Exercise prompt >>
Omitting the pictures, print every line below exactly as it stands.

Working data >>

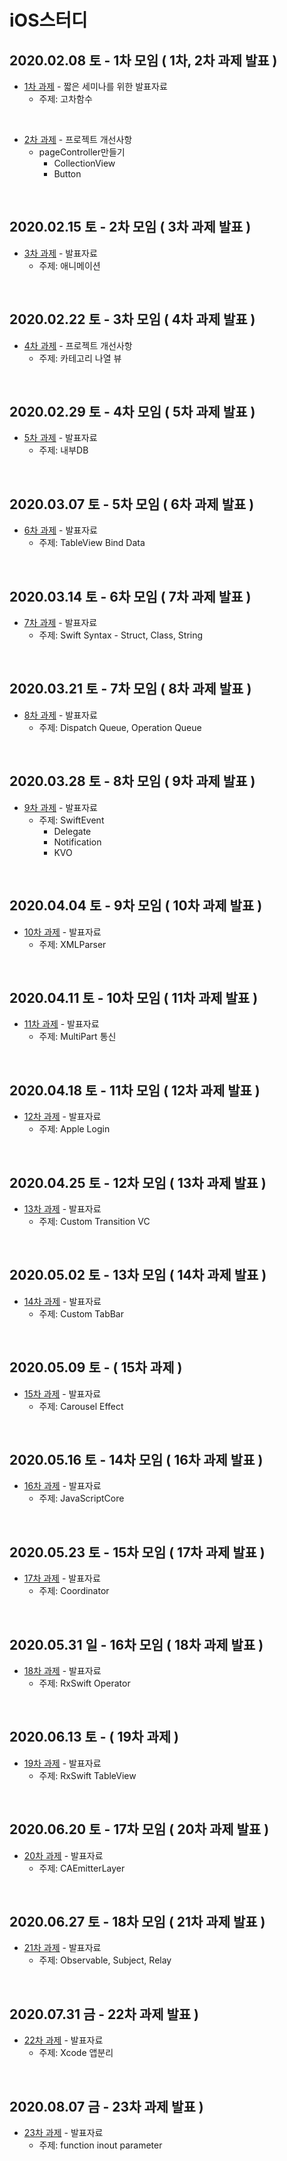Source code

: # iOS스터디




## 2020.02.08 토 - 1차 모임 ( 1차, 2차 과제 발표 )

* [1차 과제](https://github.com/iOS-SOPT-iNNovation/Study-NamSoo/blob/master/01차-발표자료.md) - 짧은 세미나를 위한 발표자료
  * 주제:  고차함수

</br>

* [2차 과제](https://github.com/iOS-SOPT-iNNovation/Study-NamSoo/blob/master/02차-프로젝트개선사항.md) - 프로젝트 개선사항
  * pageController만들기
    * CollectionView
    * Button

</br>

## 2020.02.15 토 - 2차 모임 ( 3차 과제 발표 )

* [3차 과제](https://github.com/iOS-SOPT-iNNovation/Study-NamSoo/blob/master/03차-발표자료.md) - 발표자료
	* 주제: 애니메이션

</br>

## 2020.02.22 토 - 3차 모임 ( 4차 과제 발표 )

* [4차 과제](https://github.com/iOS-SOPT-iNNovation/Study-NamSoo/blob/master/04차-프로젝트개선사항.md) - 프로젝트 개선사항
	* 주제: 카테고리 나열 뷰

</br>

## 2020.02.29 토 - 4차 모임 ( 5차 과제 발표 )

* [5차 과제](https://github.com/iOS-SOPT-iNNovation/Study-NamSoo/blob/master/05차-발표자료.md) - 발표자료
	* 주제: 내부DB

</br>

## 2020.03.07 토 - 5차 모임 ( 6차 과제 발표 )

* [6차 과제](https://github.com/iOS-SOPT-iNNovation/Study-NamSoo/blob/master/06차-발표자료.md) - 발표자료
	* 주제: TableView Bind Data

</br>

## 2020.03.14 토 - 6차 모임 ( 7차 과제 발표 )

* [7차 과제](https://github.com/iOS-SOPT-iNNovation/Study-NamSoo/blob/master/07차-발표자료.md) - 발표자료
  * 주제: Swift Syntax - Struct, Class, String

</br>

## 2020.03.21 토 - 7차 모임 ( 8차 과제 발표 )

* [8차 과제](https://github.com/iOS-SOPT-iNNovation/Study-NamSoo/blob/master/08차-발표자료.md) - 발표자료
  * 주제: Dispatch Queue, Operation Queue

</br>

## 2020.03.28 토 - 8차 모임 ( 9차 과제 발표 )

* [9차 과제](https://github.com/iOS-SOPT-iNNovation/Study-NamSoo/blob/master/09차-발표자료.md) - 발표자료
  * 주제: SwiftEvent
    * Delegate
    * Notification
    * KVO

</br>

## 2020.04.04 토 - 9차 모임 ( 10차 과제 발표 )

* [10차 과제](https://github.com/iOS-SOPT-iNNovation/Study-NamSoo/blob/master/10차-발표자료.md) - 발표자료
  * 주제: XMLParser

</br>

## 2020.04.11 토 - 10차 모임 ( 11차 과제 발표 )

* [11차 과제](https://github.com/iOS-SOPT-iNNovation/Study-NamSoo/blob/master/11차-발표자료.md) - 발표자료
  * 주제: MultiPart 통신

</br>

## 2020.04.18 토 - 11차 모임 ( 12차 과제 발표 )

* [12차 과제](https://github.com/iOS-SOPT-iNNovation/Study-NamSoo/blob/master/12차-발표자료.md) - 발표자료
  * 주제: Apple Login

</br>

## 2020.04.25 토 - 12차 모임 ( 13차 과제 발표 )

* [13차 과제](https://github.com/iOS-SOPT-iNNovation/Study-NamSoo/blob/master/13차-발표자료.md) - 발표자료
  * 주제: Custom Transition VC

</br>



## 2020.05.02 토 - 13차 모임 ( 14차 과제 발표 )

* [14차 과제](https://github.com/iOS-SOPT-iNNovation/Study-NamSoo/blob/master/14차-발표자료.md) - 발표자료
  * 주제: Custom TabBar

</br>

## 2020.05.09 토 - ( 15차 과제 )

* [15차 과제](https://github.com/iOS-SOPT-iNNovation/Study-NamSoo/blob/master/15차-발표자료.md) - 발표자료
  * 주제: Carousel Effect

</br>

## 2020.05.16 토 - 14차 모임 ( 16차 과제 발표 )

* [16차 과제](https://github.com/iOS-SOPT-iNNovation/Study-NamSoo/blob/master/16차-발표자료.md) - 발표자료
  * 주제: JavaScriptCore

</br>

## 2020.05.23 토 - 15차 모임 ( 17차 과제 발표 )

* [17차 과제](https://github.com/iOS-SOPT-iNNovation/Study-NamSoo/blob/master/17차-발표자료.md) - 발표자료
  * 주제: Coordinator

</br>

## 2020.05.31 일 - 16차 모임 ( 18차 과제 발표 )

* [18차 과제](https://github.com/iOS-SOPT-iNNovation/Study-NamSoo/blob/master/18차-발표자료.md) - 발표자료
  * 주제: RxSwift Operator

</br>

## 2020.06.13 토 - ( 19차 과제 )

* [19차 과제](https://github.com/iOS-SOPT-iNNovation/Study-NamSoo/blob/master/19차-발표자료.md) - 발표자료
  * 주제: RxSwift TableView

</br>

## 2020.06.20 토 - 17차 모임 ( 20차 과제 발표 )

* [20차 과제](https://github.com/iOS-SOPT-iNNovation/Study-NamSoo/blob/master/20차-발표자료.md) - 발표자료
  * 주제: CAEmitterLayer

</br>

## 2020.06.27 토 - 18차 모임 ( 21차 과제 발표 )

* [21차 과제](https://github.com/iOS-SOPT-iNNovation/Study-NamSoo/blob/master/21차-발표자료.md) - 발표자료
  * 주제: Observable, Subject, Relay

</br>

## 2020.07.31 금 - 22차 과제 발표 )

* [22차 과제](https://github.com/iOS-SOPT-iNNovation/Study-NamSoo/blob/master/22차-발표자료.md) - 발표자료
  * 주제: Xcode 앱분리

</br>

## 2020.08.07 금 - 23차 과제 발표 )

* [23차 과제](https://github.com/iOS-SOPT-iNNovation/Study-NamSoo/blob/master/23차-발표자료.md) - 발표자료
  * 주제: function inout parameter

</br>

Reply to the task >>
Source code

: # iOS스터디




## 2020.02.08 토 - 1차 모임 ( 1차, 2차 과제 발표 )

* [1차 과제](https://github.com/iOS-SOPT-iNNovation/Study-NamSoo/blob/master/01차-발표자료.md) - 짧은 세미나를 위한 발표자료
  * 주제:  고차함수

</br>

* [2차 과제](https://github.com/iOS-SOPT-iNNovation/Study-NamSoo/blob/master/02차-프로젝트개선사항.md) - 프로젝트 개선사항
  * pageController만들기
    * CollectionView
    * Button

</br>

## 2020.02.15 토 - 2차 모임 ( 3차 과제 발표 )

* [3차 과제](https://github.com/iOS-SOPT-iNNovation/Study-NamSoo/blob/master/03차-발표자료.md) - 발표자료
	* 주제: 애니메이션

</br>

## 2020.02.22 토 - 3차 모임 ( 4차 과제 발표 )

* [4차 과제](https://github.com/iOS-SOPT-iNNovation/Study-NamSoo/blob/master/04차-프로젝트개선사항.md) - 프로젝트 개선사항
	* 주제: 카테고리 나열 뷰

</br>

## 2020.02.29 토 - 4차 모임 ( 5차 과제 발표 )

* [5차 과제](https://github.com/iOS-SOPT-iNNovation/Study-NamSoo/blob/master/05차-발표자료.md) - 발표자료
	* 주제: 내부DB

</br>

## 2020.03.07 토 - 5차 모임 ( 6차 과제 발표 )

* [6차 과제](https://github.com/iOS-SOPT-iNNovation/Study-NamSoo/blob/master/06차-발표자료.md) - 발표자료
	* 주제: TableView Bind Data

</br>

## 2020.03.14 토 - 6차 모임 ( 7차 과제 발표 )

* [7차 과제](https://github.com/iOS-SOPT-iNNovation/Study-NamSoo/blob/master/07차-발표자료.md) - 발표자료
  * 주제: Swift Syntax - Struct, Class, String

</br>

## 2020.03.21 토 - 7차 모임 ( 8차 과제 발표 )

* [8차 과제](https://github.com/iOS-SOPT-iNNovation/Study-NamSoo/blob/master/08차-발표자료.md) - 발표자료
  * 주제: Dispatch Queue, Operation Queue

</br>

## 2020.03.28 토 - 8차 모임 ( 9차 과제 발표 )

* [9차 과제](https://github.com/iOS-SOPT-iNNovation/Study-NamSoo/blob/master/09차-발표자료.md) - 발표자료
  * 주제: SwiftEvent
    * Delegate
    * Notification
    * KVO

</br>

## 2020.04.04 토 - 9차 모임 ( 10차 과제 발표 )

* [10차 과제](https://github.com/iOS-SOPT-iNNovation/Study-NamSoo/blob/master/10차-발표자료.md) - 발표자료
  * 주제: XMLParser

</br>

## 2020.04.11 토 - 10차 모임 ( 11차 과제 발표 )

* [11차 과제](https://github.com/iOS-SOPT-iNNovation/Study-NamSoo/blob/master/11차-발표자료.md) - 발표자료
  * 주제: MultiPart 통신

</br>

## 2020.04.18 토 - 11차 모임 ( 12차 과제 발표 )

* [12차 과제](https://github.com/iOS-SOPT-iNNovation/Study-NamSoo/blob/master/12차-발표자료.md) - 발표자료
  * 주제: Apple Login

</br>

## 2020.04.25 토 - 12차 모임 ( 13차 과제 발표 )

* [13차 과제](https://github.com/iOS-SOPT-iNNovation/Study-NamSoo/blob/master/13차-발표자료.md) - 발표자료
  * 주제: Custom Transition VC

</br>



## 2020.05.02 토 - 13차 모임 ( 14차 과제 발표 )

* [14차 과제](https://github.com/iOS-SOPT-iNNovation/Study-NamSoo/blob/master/14차-발표자료.md) - 발표자료
  * 주제: Custom TabBar

</br>

## 2020.05.09 토 - ( 15차 과제 )

* [15차 과제](https://github.com/iOS-SOPT-iNNovation/Study-NamSoo/blob/master/15차-발표자료.md) - 발표자료
  * 주제: Carousel Effect

</br>

## 2020.05.16 토 - 14차 모임 ( 16차 과제 발표 )

* [16차 과제](https://github.com/iOS-SOPT-iNNovation/Study-NamSoo/blob/master/16차-발표자료.md) - 발표자료
  * 주제: JavaScriptCore

</br>

## 2020.05.23 토 - 15차 모임 ( 17차 과제 발표 )

* [17차 과제](https://github.com/iOS-SOPT-iNNovation/Study-NamSoo/blob/master/17차-발표자료.md) - 발표자료
  * 주제: Coordinator

</br>

## 2020.05.31 일 - 16차 모임 ( 18차 과제 발표 )

* [18차 과제](https://github.com/iOS-SOPT-iNNovation/Study-NamSoo/blob/master/18차-발표자료.md) - 발표자료
  * 주제: RxSwift Operator

</br>

## 2020.06.13 토 - ( 19차 과제 )

* [19차 과제](https://github.com/iOS-SOPT-iNNovation/Study-NamSoo/blob/master/19차-발표자료.md) - 발표자료
  * 주제: RxSwift TableView

</br>

## 2020.06.20 토 - 17차 모임 ( 20차 과제 발표 )

* [20차 과제](https://github.com/iOS-SOPT-iNNovation/Study-NamSoo/blob/master/20차-발표자료.md) - 발표자료
  * 주제: CAEmitterLayer

</br>

## 2020.06.27 토 - 18차 모임 ( 21차 과제 발표 )

* [21차 과제](https://github.com/iOS-SOPT-iNNovation/Study-NamSoo/blob/master/21차-발표자료.md) - 발표자료
  * 주제: Observable, Subject, Relay

</br>

## 2020.07.31 금 - 22차 과제 발표 )

* [22차 과제](https://github.com/iOS-SOPT-iNNovation/Study-NamSoo/blob/master/22차-발표자료.md) - 발표자료
  * 주제: Xcode 앱분리

</br>

## 2020.08.07 금 - 23차 과제 발표 )

* [23차 과제](https://github.com/iOS-SOPT-iNNovation/Study-NamSoo/blob/master/23차-발표자료.md) - 발표자료
  * 주제: function inout parameter

</br>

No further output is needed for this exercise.